If you are going to write about old cars, beware of errors. The Slider of four Napier cars that you will see at the top of this website is fine – but our attempt at accurate history in the ‘Click for more details’ text was not fine. We were bamboozled by the caption under the original picture that stated, ‘A group of cars in the garage courtyard’ and we took as gospel the list given elsewhere in the article. But we knew that none of the cars looked like the 15-24 h.p. Napier brougham on that list. We tentatively suggested A-174. We were wrong.
Ariejan Bos (you knew he would, didn’t you?) has come to our aid with more information and corrections – and the pictures to support them. Here is what he has discovered.
Firstly, he confirms our doubt that A-174 was a Brougham. But he correctly asks the question: where is number A-173, clearly missing in the row? He has sent us the picture that appears at the top of this post, from The Autocar of September 17th, 1904, showing the ‘new brougham’ of Mr. Walker Munro, with that registration number.

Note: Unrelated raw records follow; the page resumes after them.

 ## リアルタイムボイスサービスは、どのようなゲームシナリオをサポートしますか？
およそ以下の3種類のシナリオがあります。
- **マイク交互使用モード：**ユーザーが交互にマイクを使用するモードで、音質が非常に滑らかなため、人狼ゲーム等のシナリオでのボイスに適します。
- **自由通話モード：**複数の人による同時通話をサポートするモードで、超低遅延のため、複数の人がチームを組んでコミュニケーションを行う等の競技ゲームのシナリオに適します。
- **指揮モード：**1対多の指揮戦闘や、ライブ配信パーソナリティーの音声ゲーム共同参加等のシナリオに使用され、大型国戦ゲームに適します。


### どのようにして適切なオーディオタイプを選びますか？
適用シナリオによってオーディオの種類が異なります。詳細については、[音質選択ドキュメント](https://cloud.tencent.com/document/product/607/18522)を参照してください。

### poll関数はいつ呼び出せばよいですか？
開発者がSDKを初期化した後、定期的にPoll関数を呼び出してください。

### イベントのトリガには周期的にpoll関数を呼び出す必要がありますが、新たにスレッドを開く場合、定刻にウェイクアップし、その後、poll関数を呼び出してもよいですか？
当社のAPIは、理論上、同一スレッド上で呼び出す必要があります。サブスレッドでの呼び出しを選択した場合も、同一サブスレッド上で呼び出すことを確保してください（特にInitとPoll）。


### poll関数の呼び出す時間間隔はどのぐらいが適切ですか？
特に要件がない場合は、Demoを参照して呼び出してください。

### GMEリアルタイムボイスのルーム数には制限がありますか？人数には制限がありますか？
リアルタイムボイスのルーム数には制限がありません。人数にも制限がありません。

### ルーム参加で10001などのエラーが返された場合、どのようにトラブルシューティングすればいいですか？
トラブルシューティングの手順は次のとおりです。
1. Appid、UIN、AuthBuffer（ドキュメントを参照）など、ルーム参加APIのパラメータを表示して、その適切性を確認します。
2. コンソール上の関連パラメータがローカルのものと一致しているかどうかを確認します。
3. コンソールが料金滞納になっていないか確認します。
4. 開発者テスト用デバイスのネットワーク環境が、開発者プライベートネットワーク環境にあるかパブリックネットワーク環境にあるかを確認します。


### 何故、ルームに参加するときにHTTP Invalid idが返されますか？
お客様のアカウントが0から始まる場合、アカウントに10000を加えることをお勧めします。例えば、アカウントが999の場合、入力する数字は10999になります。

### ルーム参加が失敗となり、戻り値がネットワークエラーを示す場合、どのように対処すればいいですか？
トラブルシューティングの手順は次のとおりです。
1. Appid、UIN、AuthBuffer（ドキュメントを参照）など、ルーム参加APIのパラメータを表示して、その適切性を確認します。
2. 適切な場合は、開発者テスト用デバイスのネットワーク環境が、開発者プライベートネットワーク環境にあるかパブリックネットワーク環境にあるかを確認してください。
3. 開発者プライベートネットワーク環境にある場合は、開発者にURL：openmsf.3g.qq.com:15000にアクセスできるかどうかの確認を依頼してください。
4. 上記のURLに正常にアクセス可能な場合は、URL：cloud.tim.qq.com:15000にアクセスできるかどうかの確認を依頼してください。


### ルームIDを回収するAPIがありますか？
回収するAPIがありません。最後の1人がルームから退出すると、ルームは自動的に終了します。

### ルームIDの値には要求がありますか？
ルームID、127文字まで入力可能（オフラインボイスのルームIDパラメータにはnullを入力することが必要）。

But Ariejan then poses the next question: what is A-174? His answer is supported by further pictures. He says:
‘It has a rather unfamiliar Napier front, which resembles very much the 18hp model D45 Napier, sold by the Napier Motor Company of America from 1904 to 1907. An example of this model still survives (BS 8329). If this model was also available in England, I couldn’t find out but probably someone will know.’
The illustration we show of this car is from Grace’s Guide. It was sold by Bonhams in 2015, and their information on the car states that this D45 model was built in America, marketed there as the 12 h.p. and sold in England as the 15 h.p. It was chain drive.
1904 12 h.p. American Napier D45 chain-drive car
Ariejan also sent us a 1905 American advertisement for the 18 h.p. Napier – but this is for a shaft-drive car, so it is possible that the American factory did indeed build a smaller, chain-drive car that could be A-174.
1905 American Napier advertisement – 18 h.p. shaft-drive car
Our thanks are once again due to Ariejan for shedding more light on the history of the Walker Munro cars. If anyone can identify A-174, then we shall be delighted to hear from them.